Are you a binge exerciser?

Source: http://www.thetimes.co.uk/tto/health/diet-fitness/article3591006.ece

Thanks to a remarkable summer of sport, it seems the unthinkable has happened. Britain has fallen in love with exercise. We are entering marathons and endurance challenges in our droves. Athletics and swimming clubs are dealing with a deluge of newcomers. And gyms are reporting an upturn in attendance —not for namby-pamby stretching classes, but for hardcore workouts that leave members floored. It can only be a good thing, you might think, for a nation with such a predilection for the couch. Yet there is a downside to this fitness freneticism. Our urge to exercise is leaving us crumpled and sidelined.

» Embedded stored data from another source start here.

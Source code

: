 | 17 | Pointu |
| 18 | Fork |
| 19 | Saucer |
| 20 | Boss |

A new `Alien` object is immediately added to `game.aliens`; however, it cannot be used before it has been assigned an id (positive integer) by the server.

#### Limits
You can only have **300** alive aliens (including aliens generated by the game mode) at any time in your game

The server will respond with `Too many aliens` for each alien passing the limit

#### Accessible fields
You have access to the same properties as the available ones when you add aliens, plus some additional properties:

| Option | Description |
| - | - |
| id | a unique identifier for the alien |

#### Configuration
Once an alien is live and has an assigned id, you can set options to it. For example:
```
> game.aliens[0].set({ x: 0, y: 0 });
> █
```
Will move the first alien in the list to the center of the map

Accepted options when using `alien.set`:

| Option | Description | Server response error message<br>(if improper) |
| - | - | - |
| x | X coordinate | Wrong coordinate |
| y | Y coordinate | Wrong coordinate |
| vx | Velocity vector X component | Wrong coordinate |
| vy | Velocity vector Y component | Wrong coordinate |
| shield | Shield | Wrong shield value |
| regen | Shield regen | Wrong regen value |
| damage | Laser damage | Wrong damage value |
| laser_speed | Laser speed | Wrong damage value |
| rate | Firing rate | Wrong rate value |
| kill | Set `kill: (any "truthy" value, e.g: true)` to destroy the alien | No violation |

It’s one thing to be inspired by Olympic athletes, another altogether to dive in and attempt to emulate their exploits. And that, apparently, is where we’re going wrong. Experts are warning that a trend for binge exercising in which people throw themselves into a high-intensity regimen from scratch or who save all of their activity for the weekend burst is beginning to take its toll. Trips to A&E departments for sports injuries rose by 15 per cent in the build-up to the summer of sport.

Dean Locking, a physiotherapist at the Werndale BMI Hospital in Carmarthen, says there has been a huge increase in the number of people requesting physiotherapy treatment. “We get loads of calls on a Monday morning,” Locking says. “People overdo it and wake up with delayed onset muscle soreness and sometimes feel just awful.” Most at risk from injury, claims Jeffrey Spang, an exercise scientist from the University of North Carolina School of Medicine, who has researched what he calls the “weekend warrior” phenomenon, are the formerly active over-30s who think they can launch themselves straight back into exercise from scratch.

“People hurt themselves when they have been inactive and then suddenly take on a major exercise programme, such as training for a half-marathon,” Dr Spang says. “A better plan is to break your sessions into smaller, more frequent increments and to gradually increase the amount and intensity on a week-to-week basis.” But if you can’t squeeze in much activity during the week, surely fitting it in at the weekend is better than doing nothing at all?

Tim Weeks, a former Olympic triathlete and coach who is now a personal trainer, says: “If it’s the only window of  opportunity you have, then it’s better to fit something when you can, even if that’s over two days.” Indeed, a Harvard University study of about 8,400 men showed that those without major cardiovascular risk factors who burnt 1,000 extra calories a week by doing only one or two weekend sessions of physical activity were less likely to die early than their couch-potato peers. It becomes risky, Weeks says, when you go at it hell for leather with an insufficient level of basic fitness to support your efforts. “Your classic exercise binger is someone who thinks that they need to play catch-up for any missed sessions or a lack of exercise during the week,” Weeks says. “They try to complete a marathon after a few days of training, but may do more harm than good.”

Even if you take part in the current fitness industry trend for high-intensity workouts, such as Relentless, Insanity and P90X, that promote full-on effort with minimal recovery times for rapid increases in fitness, they are far from effective if you are inactive between classes.

Studies have shown that if people fail to exercise for more than three or four days in a row, their fitness will start to deteriorate. “Anyone who goes from Monday to Friday without doing any activity is likely to find themselves less fit at the end of the week than they were at the start,” JohnBrewer, Professor of Sport at the University of Bedfordshire, says. “And that’s true no matter how much exercise they have done over the weekend.” He adds that there are immediate post-exercise benefits, including better blood sugar control for 48 hours afterwards, improved sleep patterns and reduced stress and depression, that you don’t get in full effect if you exercise intermittently.

A binge and starve approach to exercise can have rather more unwelcome side effects. Studies have shown it leaves people more prone to osteoarthritis of the knee and to raised cholesterol levels. And a few years ago, researchers at the University of Ulster’s school of sports studies found that unfit people who engage in sporadic bouts of strenuous exercise can cause serious chemical damage to their bodies. Blood analysis of runners revealed that exhaustive aerobic exercise caused damage to important DNA and lipid molecules, leaving them more prone to chronic disease.The conclusion was that performing tough workouts when your body isn’t used to it are a bad idea.

Last year, findings from a study at Tufts University warned that normally sedentary people are at a 3.5 times higher risk of heart attacks in the hours immediately after a burst of exercise. Although the researchers stressed that the overall risk of a heart attack after exercise remained “very, very small”, they said their results confirmed that couch potatoes who want to get in shape should increase their level of physical activity gradually.

For Weeks, the message is not to drop workouts at weekends altogether, but to spread “exercise consistency” so that the effort they entail is less of a shock to the system. Even walking every day or running up flights of stairs will help to keep your body primed. “Obviously, it’s better to do something that makes you sweat during the week, but if you can’t, then forget it and move on,” he says. “I often see women doing four classes back to back in the gym on a Saturday morning. There is no point. Do one well, rather than four below average. Otherwise it’s a recipe for disaster.”